DEN HAAG (ANP) – Bij de kleine financiële spelers op de spaarmarkt kruipen de spaarrentes al tijden omhoog. Nu lijken ook de grootbanken zich te gaan roeren in de strijd om het geld van de particulier.
ING lokt sinds deze week spaarders met een 1-jarig spaardeposito van 3,2 procent. Een dergelijke hoge 1-jaarsrente kwam bij de bank sinds eind 2008 niet meer voor. Het gaat volgens de bank wel om een tijdelijke actie die loopt tot begin december.
„Het is een heel concurrerende spaarmarkt. We zien dat de vraag naar deposito’s toeneemt”, aldus Karin van der Pol van ING. Mensen gaan volgens haar meer sparen ten opzichte van beleggen om een buffer op te bouwen voor onzekere tijden.
Marktkenners denken dat andere grote banken het voorbeeld van ING zullen volgen. „De banken zien zich genoodzaakt om de concurrentie aan te gaan met kleinere spelers omdat ze door de strengere kapitaaleisen hun buffers moeten verhogen. Daarvoor doen zij een beroep op de spaarders”, aldus Amanda Bulthuis van de vergelijkingssite Spaarrente.nl. Voor consumenten wordt het volgens haar steeds aantrekkelijker om over te stappen.
Vooralsnog komen de andere grote banken ABN Amro, SNS en Rabo niet in de buurt met hun 1-jaarsrente.

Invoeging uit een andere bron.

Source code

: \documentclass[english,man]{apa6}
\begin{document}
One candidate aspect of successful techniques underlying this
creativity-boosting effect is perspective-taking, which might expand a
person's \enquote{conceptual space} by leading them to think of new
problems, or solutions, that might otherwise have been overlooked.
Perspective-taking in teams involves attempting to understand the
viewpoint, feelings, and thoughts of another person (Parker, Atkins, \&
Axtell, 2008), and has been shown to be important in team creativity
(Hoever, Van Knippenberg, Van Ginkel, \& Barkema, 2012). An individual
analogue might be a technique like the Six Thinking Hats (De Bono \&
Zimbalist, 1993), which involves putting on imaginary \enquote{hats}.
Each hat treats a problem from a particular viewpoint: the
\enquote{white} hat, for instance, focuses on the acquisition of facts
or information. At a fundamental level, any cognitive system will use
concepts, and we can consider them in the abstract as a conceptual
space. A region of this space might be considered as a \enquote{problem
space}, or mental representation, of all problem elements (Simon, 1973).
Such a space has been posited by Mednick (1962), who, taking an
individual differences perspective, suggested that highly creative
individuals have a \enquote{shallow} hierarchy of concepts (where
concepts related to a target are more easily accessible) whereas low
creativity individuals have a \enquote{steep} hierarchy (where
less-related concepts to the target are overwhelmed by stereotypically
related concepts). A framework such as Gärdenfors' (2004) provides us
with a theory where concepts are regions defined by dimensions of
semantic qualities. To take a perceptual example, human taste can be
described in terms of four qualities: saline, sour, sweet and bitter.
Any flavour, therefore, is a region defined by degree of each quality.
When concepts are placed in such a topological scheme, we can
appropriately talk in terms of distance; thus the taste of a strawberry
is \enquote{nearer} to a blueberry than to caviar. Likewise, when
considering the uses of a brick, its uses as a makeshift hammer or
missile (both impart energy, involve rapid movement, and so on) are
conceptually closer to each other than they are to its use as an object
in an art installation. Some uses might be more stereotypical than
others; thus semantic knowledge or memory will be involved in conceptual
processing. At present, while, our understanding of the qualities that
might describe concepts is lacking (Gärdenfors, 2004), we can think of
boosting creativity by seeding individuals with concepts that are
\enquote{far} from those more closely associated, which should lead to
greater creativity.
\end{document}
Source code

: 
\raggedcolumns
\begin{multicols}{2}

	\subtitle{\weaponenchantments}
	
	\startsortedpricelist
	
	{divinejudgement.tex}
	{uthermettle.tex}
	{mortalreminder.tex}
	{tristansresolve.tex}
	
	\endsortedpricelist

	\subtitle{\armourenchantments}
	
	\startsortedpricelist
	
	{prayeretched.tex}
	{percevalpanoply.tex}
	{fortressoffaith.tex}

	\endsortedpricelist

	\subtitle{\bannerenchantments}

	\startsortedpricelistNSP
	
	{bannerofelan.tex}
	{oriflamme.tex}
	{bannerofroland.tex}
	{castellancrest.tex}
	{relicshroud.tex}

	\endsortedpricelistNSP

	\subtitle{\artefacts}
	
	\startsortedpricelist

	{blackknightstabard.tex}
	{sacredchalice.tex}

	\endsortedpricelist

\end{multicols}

De kleinere spaaraanbieders bieden al langere tijd hogere rentetarieven op hun vrij opneembare spaarrekeningen en het spaargeld dat voor langere tijd vaststaat. Spaarders die hun geld 1 jaar opzij willen zetten, kunnen volgens Bulthuis op dit moment het beste terecht bij Ohra, NIBC of LeasePlan Bank. Alle drie bieden ze een rentevergoeding van 3,25 procent.
De prijsstunters op de spaarmarkt zijn al jaren een doorn in het oog van de grootbanken. De grote concerns willen de spaarrentes zo laag mogelijk houden omdat ze daar hoge winstmarges op pakken. De laatste jaren wisten ze heel goedkoop geld te lenen en het voor een veel hoger percentage uit te lenen.
Ondanks de verbeterde tarieven leveren ze spaarders nog altijd bijna niets op, wanneer gecorrigeerd wordt voor de huidige inflatie van 2,7 procent. Mensen die ook nog eens 1,2 procent vermogensrendementsheffing moeten betalen, gaan er zelfs op achteruit.